С годами лирика Пушкина приобретала все более философский характер. Это значит, что в ней, по сравнению с другими периодами, повысилась степень обобщенности. Теперь лирика Пушкина в меньшей мере может быть сопоставлена с социально-историческими событиями, чем это было раньше. На первый план в ней выходит общечеловеческий смысл.
Так, знаменитое стихотворение «Анчар» часто трактовалось как протест против тирании, причем «анчар, древо яда» понимался ее символом.
«Анчар» (1828). Стихотворение связано с изменением пушкинского мнения о возможности гуманизации тирании или деспотизма, в том числе и царской власти. Пушкин обновлял миф 124 о древе яда «на пересечении двух смысловых рядов — фантастического и реального, функции и факта».

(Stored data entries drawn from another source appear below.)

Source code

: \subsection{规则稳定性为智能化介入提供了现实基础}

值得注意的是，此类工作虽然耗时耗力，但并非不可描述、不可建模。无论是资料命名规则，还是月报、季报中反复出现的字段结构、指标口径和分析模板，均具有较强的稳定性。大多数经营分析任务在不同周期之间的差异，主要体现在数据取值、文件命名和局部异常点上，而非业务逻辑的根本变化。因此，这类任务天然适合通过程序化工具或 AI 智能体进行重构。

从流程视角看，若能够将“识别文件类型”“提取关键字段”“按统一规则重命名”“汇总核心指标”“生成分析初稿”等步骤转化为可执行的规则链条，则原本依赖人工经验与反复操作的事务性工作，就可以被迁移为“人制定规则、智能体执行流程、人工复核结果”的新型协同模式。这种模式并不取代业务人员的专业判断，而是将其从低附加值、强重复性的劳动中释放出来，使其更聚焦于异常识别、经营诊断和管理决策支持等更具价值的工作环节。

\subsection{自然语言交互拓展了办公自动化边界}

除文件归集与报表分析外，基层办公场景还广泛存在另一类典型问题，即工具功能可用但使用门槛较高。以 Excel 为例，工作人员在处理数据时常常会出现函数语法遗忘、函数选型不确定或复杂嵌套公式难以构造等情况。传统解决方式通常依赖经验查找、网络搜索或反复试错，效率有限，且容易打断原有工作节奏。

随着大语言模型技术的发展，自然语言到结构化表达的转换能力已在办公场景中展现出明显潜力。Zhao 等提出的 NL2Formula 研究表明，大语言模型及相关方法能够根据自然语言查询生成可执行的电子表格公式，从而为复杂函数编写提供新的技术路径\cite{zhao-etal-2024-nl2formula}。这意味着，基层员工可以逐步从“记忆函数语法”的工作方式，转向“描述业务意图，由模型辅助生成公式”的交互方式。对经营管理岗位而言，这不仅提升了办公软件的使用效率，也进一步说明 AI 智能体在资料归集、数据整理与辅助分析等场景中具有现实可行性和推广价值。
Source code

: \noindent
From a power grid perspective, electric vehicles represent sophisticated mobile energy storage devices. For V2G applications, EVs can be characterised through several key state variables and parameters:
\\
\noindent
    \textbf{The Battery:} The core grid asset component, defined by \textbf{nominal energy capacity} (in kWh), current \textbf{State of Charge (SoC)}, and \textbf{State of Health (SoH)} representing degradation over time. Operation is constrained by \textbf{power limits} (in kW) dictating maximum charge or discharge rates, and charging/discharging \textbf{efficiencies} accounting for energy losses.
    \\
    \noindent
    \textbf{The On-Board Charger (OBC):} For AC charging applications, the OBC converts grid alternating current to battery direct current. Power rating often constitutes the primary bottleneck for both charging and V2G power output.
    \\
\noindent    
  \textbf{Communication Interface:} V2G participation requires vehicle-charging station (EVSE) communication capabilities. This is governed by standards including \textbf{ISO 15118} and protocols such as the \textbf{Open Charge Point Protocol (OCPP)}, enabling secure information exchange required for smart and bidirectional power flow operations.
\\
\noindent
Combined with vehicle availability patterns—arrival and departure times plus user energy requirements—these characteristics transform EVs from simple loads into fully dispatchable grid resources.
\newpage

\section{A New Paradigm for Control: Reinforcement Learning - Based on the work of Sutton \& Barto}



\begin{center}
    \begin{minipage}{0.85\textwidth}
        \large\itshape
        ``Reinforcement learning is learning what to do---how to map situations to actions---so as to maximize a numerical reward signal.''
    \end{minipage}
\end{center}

В связи с тем, что анчар порожден природой в «день гнева», возникает вопрос: Есть ли зло в природе или только в человеческом обществе? Думается, Пушкин как раз писал о мировом зле — природном и социальном. Противопоставляя природное и социальное зло, он вскрывает различие между ними. Природное зло есть, но оно вдали от людей, в чахлой и скупой пустыне. Анчар стоит один, он скрыт и удален от людей и от всего живого. Природное зло можно избежать и от него можно уберечься: чувствуя опасность, «К нему и птица не летит, И тигр нейдет». Если природное зло само не может распространиться, оно замкнуто в себе, то социальное зло не знает границ. Оно беспредельно. В стихотворении активное, волевое злое начало исходит от социума: «князь» 125 послал раба, с его помощью похитил «смертную смолу», «ядом напитал Свои послушливые стрелы» и с ними разослал «гибель соседам». Тем самым «князь» вносит природное зло в человеческий мир, освобождая его из плена пустыни и превращая в зло социальное. Анчар у Пушкина — скорее всего символ мирового зла, над которым властвует «князь тьмы », « владыка преисподней ».